Pictures paired with source code:

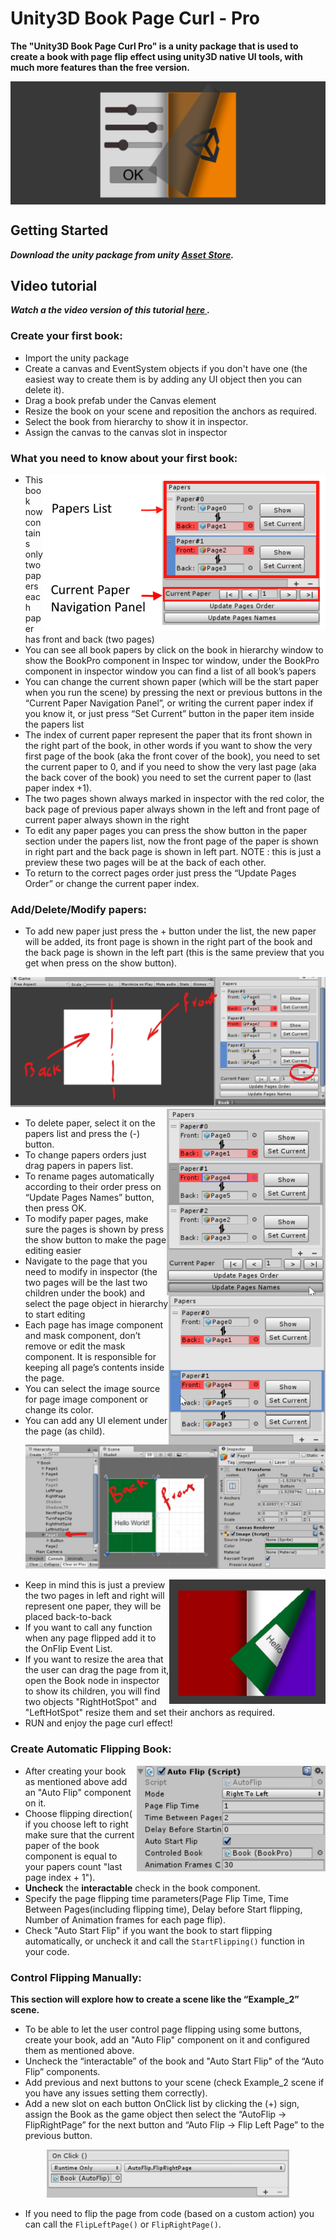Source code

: # Unity3D Book Page Curl - Pro 

**The "Unity3D Book Page Curl Pro" is a unity package that is used to create a book with page flip effect using unity3D native UI tools, with much more features than the free version.**

  <img align="center" src="images/Cover.png">

## **Getting Started**

_**Download the unity package from unity [Asset Store](	http://u3d.as/ECT).**_ 

## **Video tutorial**
_**Watch a the video version of this tutorial [here ](https://youtu.be/eAZ7aab8I4g).**_ 


### Create your first book:

   * Import the unity package
   * Create a canvas and EventSystem objects if you don't have one (the easiest way to create them is by adding any UI object then you can delete it).
   * Drag a book prefab under the Canvas element
   * Resize the book on your scene and reposition the anchors as required.
   * Select the book from hierarchy to show it in inspector.
   * Assign the canvas to the canvas slot in inspector


### What you need to know about your first book:
<img align="right" src="images/Inspector.png">

   * This book now contains only two papers each paper has front and back (two pages)
   * You can see all book papers by click on the book in hierarchy window to show the BookPro component in Inspec tor window, under the BookPro component in inspector window you can find a list of all book’s papers 
   * You can change the current shown paper (which will be the start paper when you run the scene) by pressing the next or previous buttons in the “Current Paper Navigation Panel”, or writing the current paper index if you know it, or just press “Set Current” button in the paper item inside the papers list
   * The index of current paper represent the paper that its front shown in the right part of the book, in other words if you want to show the very first page of the book (aka the front cover of the book), you need to set the current paper to 0, and if you need to show the very last page (aka the back cover of the book) you need to set the current paper to (last paper index +1).
   * The two pages shown always marked in inspector with the red color, the back page of previous paper always shown in the left and front page of current paper always shown in the right
   * To edit any paper pages you can press the show button in the paper section under the papers list, now the front page of the paper is shown in right part and the back page is shown in left part. NOTE : this is just a preview these two pages will be at the back of each other.
   * To return to the correct pages order just press the “Update Pages Order” or change the current paper index.

### Add/Delete/Modify papers:
   * To add new paper just press the + button under the list, the new paper will be added, its front page is shown in the right part of the book and the back page is shown in the left part (this is the same preview that you get when press on the show button).

<img  src="images/AddNewPaper.jpg">

<img align="right" src="images/updateNames.png">

<img align="right" src="images/PapersOrdering.png">

   * To delete paper, select it on the papers list and press the (-) button.
   * To change papers orders just drag papers in papers list.
   * To rename pages automatically according to their order press on “Update Pages Names” button, then press OK.
   * To modify paper pages, make sure the pages is shown by press the show button to make the page editing easier
   * Navigate to the page that you need to modify in inspector (the two pages will be the last two children under the book) and select the page object in hierarchy to start editing
   * Each page has image component and mask component, don’t remove or edit the mask component. It is responsible for keeping all page’s contents inside the page.
   * You can select the image source for page image component or change its color.
   * You can add any UI element under the page (as child).
  ![EditPage](images/EditPage.jpg)
  
  <img  align="right" src="images/result.png">
  
   * Keep in mind this is just a preview the two pages in left and right will represent one paper, they will be placed back-to-back
   * If you want to call any function when any page flipped add it to the OnFlip Event List.
   * If you want to resize the area that the user can drag the page from it, open the Book node in inspector to show its children, you will find two objects "RightHotSpot" and "LeftHotSpot" resize them and set their anchors as required.
   * RUN and enjoy the page curl effect!
   

  
### Create Automatic Flipping Book:

  <img  align="right" src="images/autoFlip.png"> 
  
* After creating your book as mentioned above add an "Auto Flip" component on it.
* Choose flipping direction( if you choose left to right make sure that the current paper of the book component is equal to your papers count "last page index + 1").
* **Uncheck** the **interactable** check in the book component.
* Specify the page flipping time parameters(Page Flip Time, Time Between Pages(including flipping time), Delay before Start flipping, Number of Animation frames for each page flip).
* Check "Auto Start Flip" if you want the book to start flipping automatically, or uncheck it and call the `StartFlipping()` function in your code.

### Control Flipping Manually:

**This section will explore how to create a scene like the “Example_2” scene.**

* To be able to let the user control page flipping using some buttons, create your book, add an "Auto Flip" component on it and configured them as mentioned above.
* Uncheck the “interactable” of the book and "Auto Start Flip" of the “Auto Flip” components.
* Add previous and next buttons to your scene (check Example_2 scene if you have any issues setting them correctly). 
* Add a new slot on each button OnClick list by clicking the (+) sign,  assign the Book as the game object then select the “AutoFlip -> FlipRightPage” for the next button and “Auto Flip -> Flip Left Page” to the previous button.

<p align="center">
  <img src="images/button_click.png" alt="Button OnClick event">
</p>

* If you need to flip the page from code (based on a custom action) you can call the `FlipLeftPage()` or `FlipRightPage()`.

Task to carry out: Your answer must be the lines from the one that contains "section will explore" through the last line of the entries above, copied exactly, with no other lines.

Response area:
**This section will explore how to create a scene like the “Example_2” scene.**

* To be able to let the user control page flipping using some buttons, create your book, add an "Auto Flip" component on it and configured them as mentioned above.
* Uncheck the “interactable” of the book and "Auto Start Flip" of the “Auto Flip” components.
* Add previous and next buttons to your scene (check Example_2 scene if you have any issues setting them correctly). 
* Add a new slot on each button OnClick list by clicking the (+) sign,  assign the Book as the game object then select the “AutoFlip -> FlipRightPage” for the next button and “Auto Flip -> Flip Left Page” to the previous button.

<p align="center">
  <img src="images/button_click.png" alt="Button OnClick event">
</p>

* If you need to flip the page from code (based on a custom action) you can call the `FlipLeftPage()` or `FlipRightPage()`.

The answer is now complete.